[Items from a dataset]
• • • •

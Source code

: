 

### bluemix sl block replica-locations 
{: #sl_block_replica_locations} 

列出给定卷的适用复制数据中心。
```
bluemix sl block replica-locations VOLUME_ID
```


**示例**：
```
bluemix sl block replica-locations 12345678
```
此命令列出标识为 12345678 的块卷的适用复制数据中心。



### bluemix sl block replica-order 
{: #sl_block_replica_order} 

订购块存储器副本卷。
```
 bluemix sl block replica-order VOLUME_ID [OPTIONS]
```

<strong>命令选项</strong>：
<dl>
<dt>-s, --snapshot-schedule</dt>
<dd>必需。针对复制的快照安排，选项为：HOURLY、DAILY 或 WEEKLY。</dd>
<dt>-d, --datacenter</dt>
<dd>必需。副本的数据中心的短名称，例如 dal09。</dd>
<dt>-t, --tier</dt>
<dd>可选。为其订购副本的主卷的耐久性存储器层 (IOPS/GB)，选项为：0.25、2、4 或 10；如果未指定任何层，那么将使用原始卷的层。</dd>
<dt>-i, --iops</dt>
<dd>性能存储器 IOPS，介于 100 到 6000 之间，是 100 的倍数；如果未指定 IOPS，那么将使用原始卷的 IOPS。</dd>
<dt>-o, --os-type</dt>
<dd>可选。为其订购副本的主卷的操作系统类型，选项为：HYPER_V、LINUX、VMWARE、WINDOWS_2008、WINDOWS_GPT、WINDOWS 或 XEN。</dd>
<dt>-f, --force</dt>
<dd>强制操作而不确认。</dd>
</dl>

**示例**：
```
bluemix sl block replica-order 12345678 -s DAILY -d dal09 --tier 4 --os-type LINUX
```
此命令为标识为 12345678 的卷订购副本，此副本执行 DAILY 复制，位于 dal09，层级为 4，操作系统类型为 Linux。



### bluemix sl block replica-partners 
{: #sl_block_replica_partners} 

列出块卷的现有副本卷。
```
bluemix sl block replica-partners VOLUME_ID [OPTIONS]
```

• • • •

TASK >> Every entry is to be repeated precisely as it stands.

ANSWER TO THE EXERCISE >>
Source code

: 

### bluemix sl block replica-locations 
{: #sl_block_replica_locations} 

列出给定卷的适用复制数据中心。
```
bluemix sl block replica-locations VOLUME_ID
```


**示例**：
```
bluemix sl block replica-locations 12345678
```
此命令列出标识为 12345678 的块卷的适用复制数据中心。



### bluemix sl block replica-order 
{: #sl_block_replica_order} 

订购块存储器副本卷。
```
 bluemix sl block replica-order VOLUME_ID [OPTIONS]
```

<strong>命令选项</strong>：
<dl>
<dt>-s, --snapshot-schedule</dt>
<dd>必需。针对复制的快照安排，选项为：HOURLY、DAILY 或 WEEKLY。</dd>
<dt>-d, --datacenter</dt>
<dd>必需。副本的数据中心的短名称，例如 dal09。</dd>
<dt>-t, --tier</dt>
<dd>可选。为其订购副本的主卷的耐久性存储器层 (IOPS/GB)，选项为：0.25、2、4 或 10；如果未指定任何层，那么将使用原始卷的层。</dd>
<dt>-i, --iops</dt>
<dd>性能存储器 IOPS，介于 100 到 6000 之间，是 100 的倍数；如果未指定 IOPS，那么将使用原始卷的 IOPS。</dd>
<dt>-o, --os-type</dt>
<dd>可选。为其订购副本的主卷的操作系统类型，选项为：HYPER_V、LINUX、VMWARE、WINDOWS_2008、WINDOWS_GPT、WINDOWS 或 XEN。</dd>
<dt>-f, --force</dt>
<dd>强制操作而不确认。</dd>
</dl>

**示例**：
```
bluemix sl block replica-order 12345678 -s DAILY -d dal09 --tier 4 --os-type LINUX
```
此命令为标识为 12345678 的卷订购副本，此副本执行 DAILY 复制，位于 dal09，层级为 4，操作系统类型为 Linux。



### bluemix sl block replica-partners 
{: #sl_block_replica_partners} 

列出块卷的现有副本卷。
```
bluemix sl block replica-partners VOLUME_ID [OPTIONS]
```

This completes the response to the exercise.